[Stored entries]
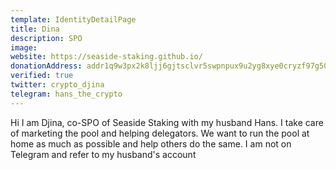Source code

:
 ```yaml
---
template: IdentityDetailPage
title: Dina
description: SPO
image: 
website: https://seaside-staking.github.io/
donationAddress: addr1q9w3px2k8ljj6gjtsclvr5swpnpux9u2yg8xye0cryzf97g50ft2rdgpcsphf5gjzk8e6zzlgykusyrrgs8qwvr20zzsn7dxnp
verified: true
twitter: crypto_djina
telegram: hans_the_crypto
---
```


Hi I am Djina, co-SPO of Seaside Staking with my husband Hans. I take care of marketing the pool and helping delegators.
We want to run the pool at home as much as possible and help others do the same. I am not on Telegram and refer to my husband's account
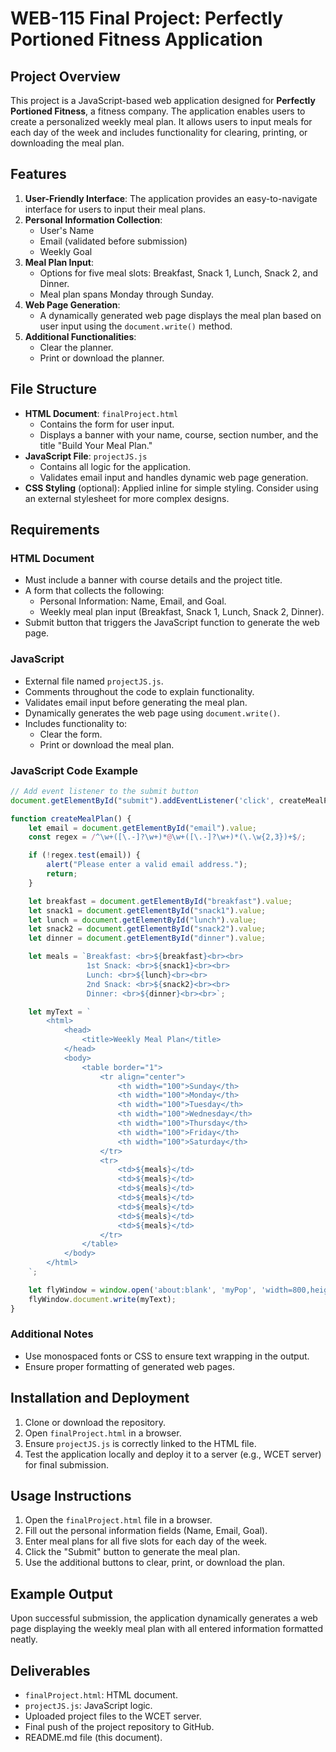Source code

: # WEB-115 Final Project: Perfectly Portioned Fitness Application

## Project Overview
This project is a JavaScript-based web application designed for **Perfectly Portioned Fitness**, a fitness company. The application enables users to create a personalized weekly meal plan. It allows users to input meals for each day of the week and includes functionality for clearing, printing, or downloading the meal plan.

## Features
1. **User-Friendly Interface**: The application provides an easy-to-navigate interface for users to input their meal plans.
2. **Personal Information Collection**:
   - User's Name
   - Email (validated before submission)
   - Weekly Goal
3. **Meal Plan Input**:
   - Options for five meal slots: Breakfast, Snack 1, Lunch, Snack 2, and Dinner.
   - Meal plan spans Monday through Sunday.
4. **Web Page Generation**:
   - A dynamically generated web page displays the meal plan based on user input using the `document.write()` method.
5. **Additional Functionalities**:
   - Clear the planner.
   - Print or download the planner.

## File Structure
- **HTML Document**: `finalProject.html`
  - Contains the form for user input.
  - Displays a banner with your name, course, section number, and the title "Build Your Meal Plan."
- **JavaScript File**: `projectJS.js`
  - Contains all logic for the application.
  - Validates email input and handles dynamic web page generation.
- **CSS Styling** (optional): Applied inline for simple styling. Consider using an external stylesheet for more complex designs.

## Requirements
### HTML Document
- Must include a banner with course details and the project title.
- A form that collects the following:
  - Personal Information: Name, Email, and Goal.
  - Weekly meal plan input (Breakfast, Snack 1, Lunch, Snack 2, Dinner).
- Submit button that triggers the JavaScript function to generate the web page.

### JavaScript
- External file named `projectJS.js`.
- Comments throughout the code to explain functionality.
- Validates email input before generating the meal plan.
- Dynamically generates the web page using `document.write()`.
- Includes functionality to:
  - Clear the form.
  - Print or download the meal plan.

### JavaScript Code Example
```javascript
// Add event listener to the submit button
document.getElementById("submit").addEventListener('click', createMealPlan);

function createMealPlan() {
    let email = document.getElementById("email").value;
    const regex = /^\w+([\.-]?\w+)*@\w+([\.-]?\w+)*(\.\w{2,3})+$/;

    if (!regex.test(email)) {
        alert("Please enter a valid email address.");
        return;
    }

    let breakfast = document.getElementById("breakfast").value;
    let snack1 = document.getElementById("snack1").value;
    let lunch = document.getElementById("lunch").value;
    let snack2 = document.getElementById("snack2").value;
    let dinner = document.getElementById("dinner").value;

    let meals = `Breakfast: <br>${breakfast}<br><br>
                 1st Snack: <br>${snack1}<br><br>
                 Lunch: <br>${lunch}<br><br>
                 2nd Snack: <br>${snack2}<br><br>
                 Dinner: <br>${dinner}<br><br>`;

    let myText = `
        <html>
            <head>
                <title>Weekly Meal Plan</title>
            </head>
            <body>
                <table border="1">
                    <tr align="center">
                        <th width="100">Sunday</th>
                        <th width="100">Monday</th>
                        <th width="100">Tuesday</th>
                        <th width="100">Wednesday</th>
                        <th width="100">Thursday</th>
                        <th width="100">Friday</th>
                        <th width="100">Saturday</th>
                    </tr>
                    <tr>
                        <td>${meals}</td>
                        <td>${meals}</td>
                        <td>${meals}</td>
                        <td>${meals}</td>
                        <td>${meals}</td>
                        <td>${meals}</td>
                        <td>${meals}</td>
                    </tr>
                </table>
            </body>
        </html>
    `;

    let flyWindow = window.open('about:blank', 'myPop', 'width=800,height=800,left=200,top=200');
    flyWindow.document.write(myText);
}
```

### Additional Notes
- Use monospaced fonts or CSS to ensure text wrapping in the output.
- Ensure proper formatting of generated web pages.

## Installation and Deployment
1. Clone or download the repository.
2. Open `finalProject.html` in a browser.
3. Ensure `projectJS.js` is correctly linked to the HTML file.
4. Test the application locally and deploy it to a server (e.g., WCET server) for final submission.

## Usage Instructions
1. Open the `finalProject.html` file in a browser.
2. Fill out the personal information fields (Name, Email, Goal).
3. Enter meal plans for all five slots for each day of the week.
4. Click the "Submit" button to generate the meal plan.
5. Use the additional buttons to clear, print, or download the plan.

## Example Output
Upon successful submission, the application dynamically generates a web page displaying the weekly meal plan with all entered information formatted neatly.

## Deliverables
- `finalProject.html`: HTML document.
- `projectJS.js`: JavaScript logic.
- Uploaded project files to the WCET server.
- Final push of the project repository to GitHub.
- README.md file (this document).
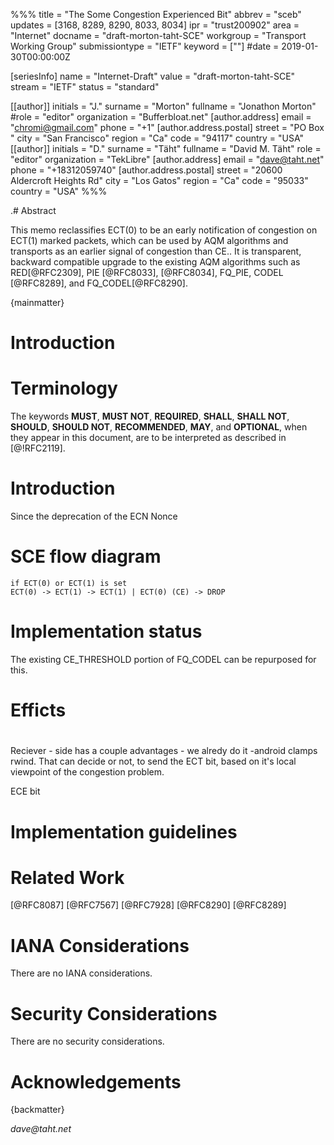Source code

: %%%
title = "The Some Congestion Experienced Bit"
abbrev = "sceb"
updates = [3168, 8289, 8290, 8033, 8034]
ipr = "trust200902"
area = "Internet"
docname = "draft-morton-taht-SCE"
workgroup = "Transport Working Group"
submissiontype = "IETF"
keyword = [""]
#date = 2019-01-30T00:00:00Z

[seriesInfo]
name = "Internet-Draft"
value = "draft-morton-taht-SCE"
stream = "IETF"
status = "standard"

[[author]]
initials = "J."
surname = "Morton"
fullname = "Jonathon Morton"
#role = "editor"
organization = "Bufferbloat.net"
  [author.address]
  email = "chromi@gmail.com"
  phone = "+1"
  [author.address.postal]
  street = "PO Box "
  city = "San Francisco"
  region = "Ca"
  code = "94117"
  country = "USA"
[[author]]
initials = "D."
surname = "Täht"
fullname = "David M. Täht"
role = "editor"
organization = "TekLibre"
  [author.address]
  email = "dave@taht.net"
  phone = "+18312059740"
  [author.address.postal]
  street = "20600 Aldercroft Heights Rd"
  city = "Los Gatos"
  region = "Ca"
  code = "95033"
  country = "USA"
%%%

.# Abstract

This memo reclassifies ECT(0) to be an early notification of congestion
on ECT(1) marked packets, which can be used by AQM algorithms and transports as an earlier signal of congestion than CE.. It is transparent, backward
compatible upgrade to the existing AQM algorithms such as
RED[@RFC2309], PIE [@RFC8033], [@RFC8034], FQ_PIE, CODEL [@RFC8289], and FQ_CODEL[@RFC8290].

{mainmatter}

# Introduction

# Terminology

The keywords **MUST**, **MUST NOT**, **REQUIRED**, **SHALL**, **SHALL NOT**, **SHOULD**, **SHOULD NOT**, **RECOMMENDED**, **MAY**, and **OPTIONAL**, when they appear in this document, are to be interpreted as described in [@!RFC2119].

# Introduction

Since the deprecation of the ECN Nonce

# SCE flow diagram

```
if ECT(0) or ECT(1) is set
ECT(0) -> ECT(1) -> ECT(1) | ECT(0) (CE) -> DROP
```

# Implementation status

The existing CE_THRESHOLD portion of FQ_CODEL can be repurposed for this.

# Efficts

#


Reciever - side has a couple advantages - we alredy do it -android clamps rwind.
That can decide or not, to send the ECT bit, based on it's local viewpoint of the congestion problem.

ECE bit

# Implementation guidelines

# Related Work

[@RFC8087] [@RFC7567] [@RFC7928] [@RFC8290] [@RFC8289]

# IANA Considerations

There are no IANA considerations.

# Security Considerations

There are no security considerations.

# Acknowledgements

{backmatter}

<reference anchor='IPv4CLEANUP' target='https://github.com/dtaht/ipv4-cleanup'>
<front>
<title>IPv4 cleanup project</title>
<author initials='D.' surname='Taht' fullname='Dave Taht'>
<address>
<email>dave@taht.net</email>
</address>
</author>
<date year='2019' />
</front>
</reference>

▸ **What to work on**:
The entries are to be transcribed in full. Their pictures are not.

▸ **Written reply**:
Source code

:
 ```yaml
---
template: IdentityDetailPage
title: Dina
description: SPO
image: 
website: https://seaside-staking.github.io/
donationAddress: addr1q9w3px2k8ljj6gjtsclvr5swpnpux9u2yg8xye0cryzf97g50ft2rdgpcsphf5gjzk8e6zzlgykusyrrgs8qwvr20zzsn7dxnp
verified: true
twitter: crypto_djina
telegram: hans_the_crypto
---
```


Hi I am Djina, co-SPO of Seaside Staking with my husband Hans. I take care of marketing the pool and helping delegators.
We want to run the pool at home as much as possible and help others do the same. I am not on Telegram and refer to my husband's account
Source code

: # WEB-115 Final Project: Perfectly Portioned Fitness Application

## Project Overview
This project is a JavaScript-based web application designed for **Perfectly Portioned Fitness**, a fitness company. The application enables users to create a personalized weekly meal plan. It allows users to input meals for each day of the week and includes functionality for clearing, printing, or downloading the meal plan.

## Features
1. **User-Friendly Interface**: The application provides an easy-to-navigate interface for users to input their meal plans.
2. **Personal Information Collection**:
   - User's Name
   - Email (validated before submission)
   - Weekly Goal
3. **Meal Plan Input**:
   - Options for five meal slots: Breakfast, Snack 1, Lunch, Snack 2, and Dinner.
   - Meal plan spans Monday through Sunday.
4. **Web Page Generation**:
   - A dynamically generated web page displays the meal plan based on user input using the `document.write()` method.
5. **Additional Functionalities**:
   - Clear the planner.
   - Print or download the planner.

## File Structure
- **HTML Document**: `finalProject.html`
  - Contains the form for user input.
  - Displays a banner with your name, course, section number, and the title "Build Your Meal Plan."
- **JavaScript File**: `projectJS.js`
  - Contains all logic for the application.
  - Validates email input and handles dynamic web page generation.
- **CSS Styling** (optional): Applied inline for simple styling. Consider using an external stylesheet for more complex designs.

## Requirements
### HTML Document
- Must include a banner with course details and the project title.
- A form that collects the following:
  - Personal Information: Name, Email, and Goal.
  - Weekly meal plan input (Breakfast, Snack 1, Lunch, Snack 2, Dinner).
- Submit button that triggers the JavaScript function to generate the web page.

### JavaScript
- External file named `projectJS.js`.
- Comments throughout the code to explain functionality.
- Validates email input before generating the meal plan.
- Dynamically generates the web page using `document.write()`.
- Includes functionality to:
  - Clear the form.
  - Print or download the meal plan.

### JavaScript Code Example
```javascript
// Add event listener to the submit button
document.getElementById("submit").addEventListener('click', createMealPlan);

function createMealPlan() {
    let email = document.getElementById("email").value;
    const regex = /^\w+([\.-]?\w+)*@\w+([\.-]?\w+)*(\.\w{2,3})+$/;

    if (!regex.test(email)) {
        alert("Please enter a valid email address.");
        return;
    }

    let breakfast = document.getElementById("breakfast").value;
    let snack1 = document.getElementById("snack1").value;
    let lunch = document.getElementById("lunch").value;
    let snack2 = document.getElementById("snack2").value;
    let dinner = document.getElementById("dinner").value;

    let meals = `Breakfast: <br>${breakfast}<br><br>
                 1st Snack: <br>${snack1}<br><br>
                 Lunch: <br>${lunch}<br><br>
                 2nd Snack: <br>${snack2}<br><br>
                 Dinner: <br>${dinner}<br><br>`;

    let myText = `
        <html>
            <head>
                <title>Weekly Meal Plan</title>
            </head>
            <body>
                <table border="1">
                    <tr align="center">
                        <th width="100">Sunday</th>
                        <th width="100">Monday</th>
                        <th width="100">Tuesday</th>
                        <th width="100">Wednesday</th>
                        <th width="100">Thursday</th>
                        <th width="100">Friday</th>
                        <th width="100">Saturday</th>
                    </tr>
                    <tr>
                        <td>${meals}</td>
                        <td>${meals}</td>
                        <td>${meals}</td>
                        <td>${meals}</td>
                        <td>${meals}</td>
                        <td>${meals}</td>
                        <td>${meals}</td>
                    </tr>
                </table>
            </body>
        </html>
    `;

    let flyWindow = window.open('about:blank', 'myPop', 'width=800,height=800,left=200,top=200');
    flyWindow.document.write(myText);
}
```

### Additional Notes
- Use monospaced fonts or CSS to ensure text wrapping in the output.
- Ensure proper formatting of generated web pages.

## Installation and Deployment
1. Clone or download the repository.
2. Open `finalProject.html` in a browser.
3. Ensure `projectJS.js` is correctly linked to the HTML file.
4. Test the application locally and deploy it to a server (e.g., WCET server) for final submission.

## Usage Instructions
1. Open the `finalProject.html` file in a browser.
2. Fill out the personal information fields (Name, Email, Goal).
3. Enter meal plans for all five slots for each day of the week.
4. Click the "Submit" button to generate the meal plan.
5. Use the additional buttons to clear, print, or download the plan.

## Example Output
Upon successful submission, the application dynamically generates a web page displaying the weekly meal plan with all entered information formatted neatly.

## Deliverables
- `finalProject.html`: HTML document.
- `projectJS.js`: JavaScript logic.
- Uploaded project files to the WCET server.
- Final push of the project repository to GitHub.
- README.md file (this document).
Source code

: %%%
title = "The Some Congestion Experienced Bit"
abbrev = "sceb"
updates = [3168, 8289, 8290, 8033, 8034]
ipr = "trust200902"
area = "Internet"
docname = "draft-morton-taht-SCE"
workgroup = "Transport Working Group"
submissiontype = "IETF"
keyword = [""]
#date = 2019-01-30T00:00:00Z

[seriesInfo]
name = "Internet-Draft"
value = "draft-morton-taht-SCE"
stream = "IETF"
status = "standard"

[[author]]
initials = "J."
surname = "Morton"
fullname = "Jonathon Morton"
#role = "editor"
organization = "Bufferbloat.net"
  [author.address]
  email = "chromi@gmail.com"
  phone = "+1"
  [author.address.postal]
  street = "PO Box "
  city = "San Francisco"
  region = "Ca"
  code = "94117"
  country = "USA"
[[author]]
initials = "D."
surname = "Täht"
fullname = "David M. Täht"
role = "editor"
organization = "TekLibre"
  [author.address]
  email = "dave@taht.net"
  phone = "+18312059740"
  [author.address.postal]
  street = "20600 Aldercroft Heights Rd"
  city = "Los Gatos"
  region = "Ca"
  code = "95033"
  country = "USA"
%%%

.# Abstract

This memo reclassifies ECT(0) to be an early notification of congestion
on ECT(1) marked packets, which can be used by AQM algorithms and transports as an earlier signal of congestion than CE.. It is transparent, backward
compatible upgrade to the existing AQM algorithms such as
RED[@RFC2309], PIE [@RFC8033], [@RFC8034], FQ_PIE, CODEL [@RFC8289], and FQ_CODEL[@RFC8290].

{mainmatter}

# Introduction

# Terminology

The keywords **MUST**, **MUST NOT**, **REQUIRED**, **SHALL**, **SHALL NOT**, **SHOULD**, **SHOULD NOT**, **RECOMMENDED**, **MAY**, and **OPTIONAL**, when they appear in this document, are to be interpreted as described in [@!RFC2119].

# Introduction

Since the deprecation of the ECN Nonce

# SCE flow diagram

```
if ECT(0) or ECT(1) is set
ECT(0) -> ECT(1) -> ECT(1) | ECT(0) (CE) -> DROP
```

# Implementation status

The existing CE_THRESHOLD portion of FQ_CODEL can be repurposed for this.

# Efficts

#


Reciever - side has a couple advantages - we alredy do it -android clamps rwind.
That can decide or not, to send the ECT bit, based on it's local viewpoint of the congestion problem.

ECE bit

# Implementation guidelines

# Related Work

[@RFC8087] [@RFC7567] [@RFC7928] [@RFC8290] [@RFC8289]

# IANA Considerations

There are no IANA considerations.

# Security Considerations

There are no security considerations.

# Acknowledgements

{backmatter}

<reference anchor='IPv4CLEANUP' target='https://github.com/dtaht/ipv4-cleanup'>
<front>
<title>IPv4 cleanup project</title>
<author initials='D.' surname='Taht' fullname='Dave Taht'>
<address>
<email>dave@taht.net</email>
</address>
</author>
<date year='2019' />
</front>
</reference>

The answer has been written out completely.